- _TASK DIRECTIONS_:
From the records that follow, copy every line that contains the word "Proceeding".

(Rendered images with source text)

◇ ◇ ◇ ◇ ◇

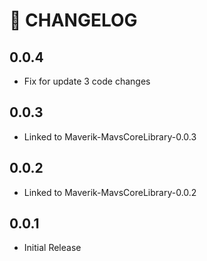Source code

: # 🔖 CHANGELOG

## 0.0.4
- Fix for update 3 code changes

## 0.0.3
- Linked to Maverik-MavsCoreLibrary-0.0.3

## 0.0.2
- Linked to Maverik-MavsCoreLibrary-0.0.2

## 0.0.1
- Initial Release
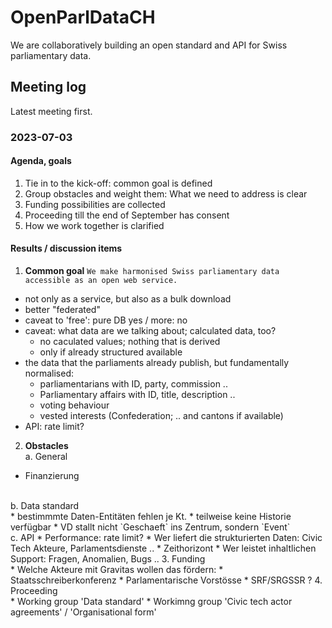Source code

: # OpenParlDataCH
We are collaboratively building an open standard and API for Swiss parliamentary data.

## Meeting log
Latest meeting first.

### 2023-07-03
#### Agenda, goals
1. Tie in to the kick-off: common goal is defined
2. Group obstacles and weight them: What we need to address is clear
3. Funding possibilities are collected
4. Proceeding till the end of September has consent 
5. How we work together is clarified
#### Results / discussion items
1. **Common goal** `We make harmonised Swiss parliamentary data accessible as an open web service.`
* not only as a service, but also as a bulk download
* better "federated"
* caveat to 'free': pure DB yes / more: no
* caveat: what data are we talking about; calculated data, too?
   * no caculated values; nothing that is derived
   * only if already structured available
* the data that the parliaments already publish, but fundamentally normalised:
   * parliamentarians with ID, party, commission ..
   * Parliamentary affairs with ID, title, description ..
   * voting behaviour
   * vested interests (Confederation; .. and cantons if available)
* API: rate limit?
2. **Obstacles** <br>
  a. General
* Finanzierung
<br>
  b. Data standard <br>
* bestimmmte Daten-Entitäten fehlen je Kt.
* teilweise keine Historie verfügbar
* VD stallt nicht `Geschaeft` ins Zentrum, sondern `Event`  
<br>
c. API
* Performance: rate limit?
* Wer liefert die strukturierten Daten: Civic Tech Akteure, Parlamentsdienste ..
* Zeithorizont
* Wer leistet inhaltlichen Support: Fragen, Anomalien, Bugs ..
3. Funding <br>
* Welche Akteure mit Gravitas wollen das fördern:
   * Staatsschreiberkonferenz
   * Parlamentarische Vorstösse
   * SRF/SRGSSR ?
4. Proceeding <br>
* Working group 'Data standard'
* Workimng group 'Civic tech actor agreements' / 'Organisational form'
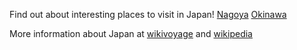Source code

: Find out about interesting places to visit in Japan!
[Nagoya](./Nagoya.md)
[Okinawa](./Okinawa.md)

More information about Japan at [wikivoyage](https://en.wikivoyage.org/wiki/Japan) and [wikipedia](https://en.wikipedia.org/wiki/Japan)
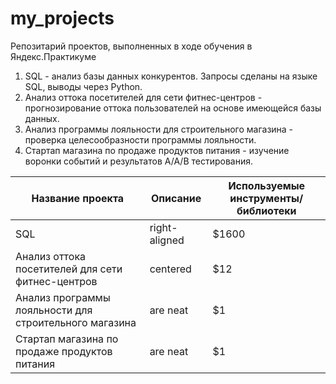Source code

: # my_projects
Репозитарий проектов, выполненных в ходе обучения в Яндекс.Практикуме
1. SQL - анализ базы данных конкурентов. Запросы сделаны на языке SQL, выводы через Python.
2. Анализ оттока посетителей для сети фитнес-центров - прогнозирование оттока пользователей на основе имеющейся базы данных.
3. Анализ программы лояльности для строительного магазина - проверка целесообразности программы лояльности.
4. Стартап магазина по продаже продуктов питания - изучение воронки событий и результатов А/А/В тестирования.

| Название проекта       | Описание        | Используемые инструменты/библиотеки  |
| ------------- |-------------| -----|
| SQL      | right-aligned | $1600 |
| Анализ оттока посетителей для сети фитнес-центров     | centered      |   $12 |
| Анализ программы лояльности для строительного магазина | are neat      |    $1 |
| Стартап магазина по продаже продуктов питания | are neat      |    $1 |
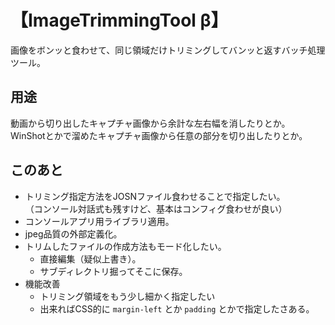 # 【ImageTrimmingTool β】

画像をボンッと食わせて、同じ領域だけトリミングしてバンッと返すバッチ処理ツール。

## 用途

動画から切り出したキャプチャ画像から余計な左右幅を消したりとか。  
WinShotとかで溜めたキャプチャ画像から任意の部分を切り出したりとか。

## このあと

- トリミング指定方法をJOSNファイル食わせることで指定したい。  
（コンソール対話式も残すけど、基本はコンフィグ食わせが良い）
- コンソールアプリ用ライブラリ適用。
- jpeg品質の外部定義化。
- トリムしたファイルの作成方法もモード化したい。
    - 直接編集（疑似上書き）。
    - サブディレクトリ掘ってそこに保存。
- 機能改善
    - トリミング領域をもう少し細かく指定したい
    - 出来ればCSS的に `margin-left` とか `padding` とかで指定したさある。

◇ ◇ ◇ ◇ ◇

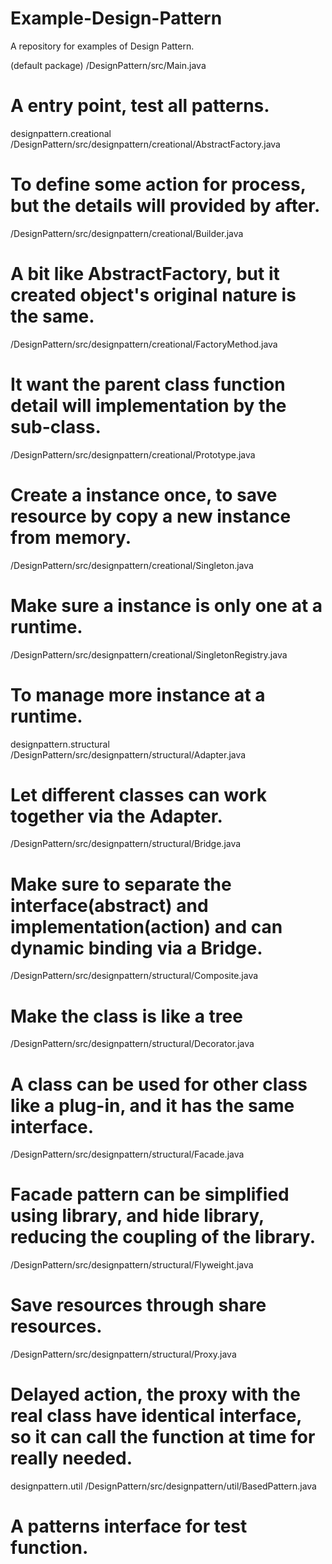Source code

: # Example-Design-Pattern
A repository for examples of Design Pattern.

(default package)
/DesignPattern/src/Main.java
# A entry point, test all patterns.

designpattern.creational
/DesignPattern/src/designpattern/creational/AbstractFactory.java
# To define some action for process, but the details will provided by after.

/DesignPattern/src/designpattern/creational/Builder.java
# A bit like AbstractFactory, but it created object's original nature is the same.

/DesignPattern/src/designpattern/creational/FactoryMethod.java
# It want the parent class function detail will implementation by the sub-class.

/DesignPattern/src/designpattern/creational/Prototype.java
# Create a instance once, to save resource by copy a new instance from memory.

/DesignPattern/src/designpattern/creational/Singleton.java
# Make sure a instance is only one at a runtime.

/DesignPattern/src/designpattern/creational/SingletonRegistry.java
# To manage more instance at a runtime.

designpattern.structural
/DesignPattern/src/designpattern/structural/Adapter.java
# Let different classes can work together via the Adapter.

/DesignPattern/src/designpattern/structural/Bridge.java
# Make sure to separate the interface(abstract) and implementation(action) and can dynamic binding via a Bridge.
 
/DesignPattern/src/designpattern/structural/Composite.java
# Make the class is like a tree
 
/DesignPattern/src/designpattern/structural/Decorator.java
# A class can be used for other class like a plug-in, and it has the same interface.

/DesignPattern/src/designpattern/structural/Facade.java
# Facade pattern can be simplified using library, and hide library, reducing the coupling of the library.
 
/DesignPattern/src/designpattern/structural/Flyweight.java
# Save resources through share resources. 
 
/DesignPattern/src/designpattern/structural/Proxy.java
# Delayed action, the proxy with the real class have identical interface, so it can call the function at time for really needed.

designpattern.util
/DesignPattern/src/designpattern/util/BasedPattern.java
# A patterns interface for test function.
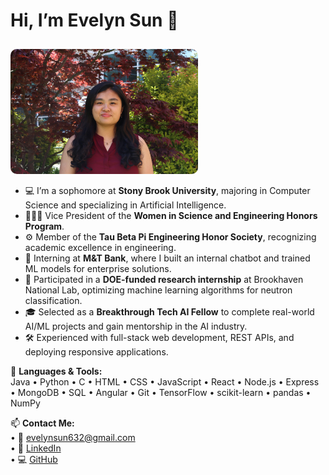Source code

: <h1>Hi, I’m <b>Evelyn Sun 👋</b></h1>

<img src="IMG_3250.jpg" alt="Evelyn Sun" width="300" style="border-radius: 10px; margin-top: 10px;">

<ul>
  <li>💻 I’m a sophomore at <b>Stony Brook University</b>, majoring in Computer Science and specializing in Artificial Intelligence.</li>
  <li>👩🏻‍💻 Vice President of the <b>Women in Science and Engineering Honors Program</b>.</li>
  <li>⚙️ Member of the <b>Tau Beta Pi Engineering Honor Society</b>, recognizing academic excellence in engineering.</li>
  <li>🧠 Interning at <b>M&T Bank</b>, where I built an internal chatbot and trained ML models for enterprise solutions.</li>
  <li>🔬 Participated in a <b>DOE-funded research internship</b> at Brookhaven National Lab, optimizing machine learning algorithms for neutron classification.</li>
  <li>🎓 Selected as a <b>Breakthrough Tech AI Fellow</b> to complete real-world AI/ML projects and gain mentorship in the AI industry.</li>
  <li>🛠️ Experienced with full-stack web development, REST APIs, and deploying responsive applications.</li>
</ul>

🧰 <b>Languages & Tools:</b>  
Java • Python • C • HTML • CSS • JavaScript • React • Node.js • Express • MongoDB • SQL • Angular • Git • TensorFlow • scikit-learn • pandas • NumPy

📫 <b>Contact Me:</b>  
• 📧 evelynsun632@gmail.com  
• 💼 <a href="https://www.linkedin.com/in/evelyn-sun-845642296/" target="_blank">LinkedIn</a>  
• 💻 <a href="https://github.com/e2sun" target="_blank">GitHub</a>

◇ ◇ ◇ ◇ ◇

- _ANSWER AREA_:
4. Proceeding till the end of September has consent 
4. Proceeding <br>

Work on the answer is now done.